**THE TASK**
Scan the records and identify every line in which the string "simplify" occurs, then return those lines.

**INFORMATION**
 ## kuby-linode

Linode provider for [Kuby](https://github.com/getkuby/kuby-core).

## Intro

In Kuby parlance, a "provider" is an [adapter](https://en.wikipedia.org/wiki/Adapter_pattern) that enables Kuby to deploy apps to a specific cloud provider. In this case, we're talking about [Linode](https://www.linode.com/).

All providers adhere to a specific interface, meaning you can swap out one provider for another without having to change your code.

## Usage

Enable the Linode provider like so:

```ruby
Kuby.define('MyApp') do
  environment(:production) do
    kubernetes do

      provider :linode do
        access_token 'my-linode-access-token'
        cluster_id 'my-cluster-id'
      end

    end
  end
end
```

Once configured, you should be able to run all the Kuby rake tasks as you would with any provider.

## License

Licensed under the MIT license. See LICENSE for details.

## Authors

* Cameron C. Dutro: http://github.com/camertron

---

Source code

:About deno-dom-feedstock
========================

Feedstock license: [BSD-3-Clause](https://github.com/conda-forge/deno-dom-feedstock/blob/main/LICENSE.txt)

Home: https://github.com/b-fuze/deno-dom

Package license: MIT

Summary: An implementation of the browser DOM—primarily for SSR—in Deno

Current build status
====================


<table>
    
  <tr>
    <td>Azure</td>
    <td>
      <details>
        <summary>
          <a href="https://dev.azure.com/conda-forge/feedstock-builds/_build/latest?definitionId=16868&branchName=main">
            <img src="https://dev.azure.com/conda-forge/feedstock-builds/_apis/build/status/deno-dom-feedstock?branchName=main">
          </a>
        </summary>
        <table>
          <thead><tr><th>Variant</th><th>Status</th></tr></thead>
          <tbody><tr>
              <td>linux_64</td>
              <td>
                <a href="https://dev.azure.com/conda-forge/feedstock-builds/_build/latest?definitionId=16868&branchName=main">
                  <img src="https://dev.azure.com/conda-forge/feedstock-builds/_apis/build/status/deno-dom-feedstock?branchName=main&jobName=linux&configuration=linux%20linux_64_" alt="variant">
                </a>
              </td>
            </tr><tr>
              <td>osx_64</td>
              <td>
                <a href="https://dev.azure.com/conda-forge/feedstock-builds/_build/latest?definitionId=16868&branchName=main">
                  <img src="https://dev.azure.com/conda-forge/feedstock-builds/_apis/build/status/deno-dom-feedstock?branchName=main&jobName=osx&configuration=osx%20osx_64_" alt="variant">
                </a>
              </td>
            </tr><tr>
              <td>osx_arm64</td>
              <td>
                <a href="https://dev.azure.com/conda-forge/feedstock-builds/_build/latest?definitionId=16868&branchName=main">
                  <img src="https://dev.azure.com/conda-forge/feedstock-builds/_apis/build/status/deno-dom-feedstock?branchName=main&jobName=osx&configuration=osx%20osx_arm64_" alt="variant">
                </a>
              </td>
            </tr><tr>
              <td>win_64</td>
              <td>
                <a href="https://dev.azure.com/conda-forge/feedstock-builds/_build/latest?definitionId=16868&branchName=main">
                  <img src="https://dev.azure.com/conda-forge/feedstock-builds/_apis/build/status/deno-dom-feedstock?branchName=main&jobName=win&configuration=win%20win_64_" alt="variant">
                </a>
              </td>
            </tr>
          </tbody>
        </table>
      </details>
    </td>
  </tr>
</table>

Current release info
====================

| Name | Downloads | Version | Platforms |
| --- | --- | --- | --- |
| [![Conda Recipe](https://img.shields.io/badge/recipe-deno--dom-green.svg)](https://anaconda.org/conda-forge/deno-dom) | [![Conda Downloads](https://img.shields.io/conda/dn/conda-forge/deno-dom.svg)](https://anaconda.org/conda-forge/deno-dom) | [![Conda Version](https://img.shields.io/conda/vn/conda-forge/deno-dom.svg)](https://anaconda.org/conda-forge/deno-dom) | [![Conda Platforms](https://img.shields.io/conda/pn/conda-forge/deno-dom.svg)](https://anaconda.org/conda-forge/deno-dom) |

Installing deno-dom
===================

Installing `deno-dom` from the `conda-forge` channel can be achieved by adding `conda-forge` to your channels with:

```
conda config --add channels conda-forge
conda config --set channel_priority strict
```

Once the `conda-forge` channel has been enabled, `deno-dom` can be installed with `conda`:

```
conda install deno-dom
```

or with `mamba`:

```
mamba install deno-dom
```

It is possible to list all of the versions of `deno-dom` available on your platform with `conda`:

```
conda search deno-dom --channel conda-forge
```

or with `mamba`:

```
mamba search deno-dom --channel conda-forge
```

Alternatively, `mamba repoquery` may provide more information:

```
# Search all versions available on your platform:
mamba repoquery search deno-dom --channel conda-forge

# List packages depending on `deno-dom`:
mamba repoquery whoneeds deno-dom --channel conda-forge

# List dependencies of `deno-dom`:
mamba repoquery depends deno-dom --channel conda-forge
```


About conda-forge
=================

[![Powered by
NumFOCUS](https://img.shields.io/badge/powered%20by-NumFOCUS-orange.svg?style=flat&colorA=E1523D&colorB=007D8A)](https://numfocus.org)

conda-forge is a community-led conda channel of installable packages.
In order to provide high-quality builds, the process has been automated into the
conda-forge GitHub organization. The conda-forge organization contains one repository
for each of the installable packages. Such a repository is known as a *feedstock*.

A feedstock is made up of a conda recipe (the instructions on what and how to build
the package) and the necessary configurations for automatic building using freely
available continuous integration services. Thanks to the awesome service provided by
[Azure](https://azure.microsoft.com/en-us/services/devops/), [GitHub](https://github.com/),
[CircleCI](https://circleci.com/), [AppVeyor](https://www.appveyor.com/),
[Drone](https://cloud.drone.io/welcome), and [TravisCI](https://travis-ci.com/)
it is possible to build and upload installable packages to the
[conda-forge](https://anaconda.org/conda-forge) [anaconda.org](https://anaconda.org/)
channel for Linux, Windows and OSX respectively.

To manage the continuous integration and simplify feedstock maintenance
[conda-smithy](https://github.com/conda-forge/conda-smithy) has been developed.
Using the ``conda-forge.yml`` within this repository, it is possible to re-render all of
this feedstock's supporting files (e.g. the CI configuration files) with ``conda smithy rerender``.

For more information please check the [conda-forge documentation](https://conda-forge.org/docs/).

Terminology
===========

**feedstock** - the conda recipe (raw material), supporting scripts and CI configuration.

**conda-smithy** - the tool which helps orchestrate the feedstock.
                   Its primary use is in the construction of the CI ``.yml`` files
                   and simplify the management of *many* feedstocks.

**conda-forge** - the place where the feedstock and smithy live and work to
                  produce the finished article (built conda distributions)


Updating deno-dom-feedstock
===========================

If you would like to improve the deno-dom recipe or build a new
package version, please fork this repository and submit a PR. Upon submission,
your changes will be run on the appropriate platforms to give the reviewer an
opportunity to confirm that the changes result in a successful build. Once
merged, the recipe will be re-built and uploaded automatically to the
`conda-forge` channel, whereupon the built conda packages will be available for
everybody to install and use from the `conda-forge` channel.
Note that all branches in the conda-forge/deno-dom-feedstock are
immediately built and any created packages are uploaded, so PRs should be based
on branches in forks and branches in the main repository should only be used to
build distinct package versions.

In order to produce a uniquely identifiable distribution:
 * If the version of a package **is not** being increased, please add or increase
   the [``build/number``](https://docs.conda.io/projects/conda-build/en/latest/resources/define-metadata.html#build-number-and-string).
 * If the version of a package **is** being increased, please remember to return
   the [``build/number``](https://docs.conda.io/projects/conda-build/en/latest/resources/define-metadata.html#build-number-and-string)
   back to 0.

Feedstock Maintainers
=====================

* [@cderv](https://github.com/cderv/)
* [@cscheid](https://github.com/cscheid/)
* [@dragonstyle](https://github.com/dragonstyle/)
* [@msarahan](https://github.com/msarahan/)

**RESPONSE BOX**
To manage the continuous integration and simplify feedstock maintenance
                   and simplify the management of *many* feedstocks.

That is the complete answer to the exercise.